TNH: If I may, what makes calms Marianna Vardinogiannis after a tiresome day and what is it that it can upset her? What dream of yours…remained a dream?
MV: Reading, music, and painting are the hobbies that relax me during my personal time. As to what upsets me, these are what upset all the mothers in the world. The most important is violence in all of its facets and especially the effects of violence on the safety and prosperity of the children. It helps a lot though if we do not stay idle in the face of it. We have to do something in order to change things for the better. Besides this is the content that the late Robert F. Kennedy attributed to the term «Ripple of Hope». He would say: “few are the ones who will know the greatness of changing the flow of history. But each one of us can fight to change a small amount, a small part of the facts. From the entirety of these actions the history of our generation will be written in the end.” I am obligated to admit that I am one of the fortunate ones that life offered them much more than what they dreamed of, as what I wanted was a good family. And for this I am grateful to God. I hope that the time will come when the big dream for a world of peace, justice, health and love for the children, will start becoming a reality day by day!
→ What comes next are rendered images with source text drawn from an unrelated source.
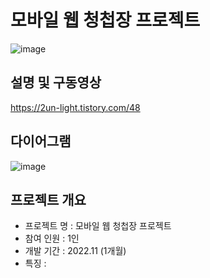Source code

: # 모바일 웹 청첩장 프로젝트
![image](https://user-images.githubusercontent.com/82020828/222174082-1bca036f-b8f5-4a00-a043-fbcfb8f87675.png)

## 설명 및 구동영상
https://2un-light.tistory.com/48

## 다이어그램
![image](https://user-images.githubusercontent.com/82020828/222169244-ba69ab50-ede3-484f-bafe-4242bca62256.png)

## 프로젝트 개요
- 프로젝트 명 : 모바일 웹 청첩장 프로젝트
- 참여 인원 : 1인
- 개발 기간 : 2022.11 (1개월)
- 특징 :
TNH: You mention frequently that “hope is a very strong word. A very substantial concept. It conveys optimism and comfort, expectation and yearning, a positive though for the present and the future.” Is there, do you believe, hope that soon the causes will be eliminated that lead millions of people from the Middle East to be uprooted from their homes, travel under harsh conditions, risking their lives frequently in the Aegean Sea? What do you say to the important people you speak with, especially abroad, about these refugees and more specifically about the children? What are your thoughts and feelings?
MV: The feelings that prevail inside me, when looking at the plight of these uprooted people from their homes, are sorrow, agony, indignation, but I try to put all of these aside and to focus on the thought: What can I do for them? As I have already mentioned to you, on the initiative of my Foundation and in cooperation with the Central Association of Greek Municipalities, the Children’s Hospital Agia Sophia, the Medical Association of Athens, and the Charity Organization of the Holy Archdiocese of Athens Mission, the program WE CARE was developed, which provides medical and material aid. Our program is evaluated by UNESCO as a pilot program of collaboration of Non-Governmental Organizations (NGOs) with Municipalities and it is intending to promote this throughout Europe via the European Federation of Cities.
I hope and fight so that we can leave a footprint of peace and humanity in this world.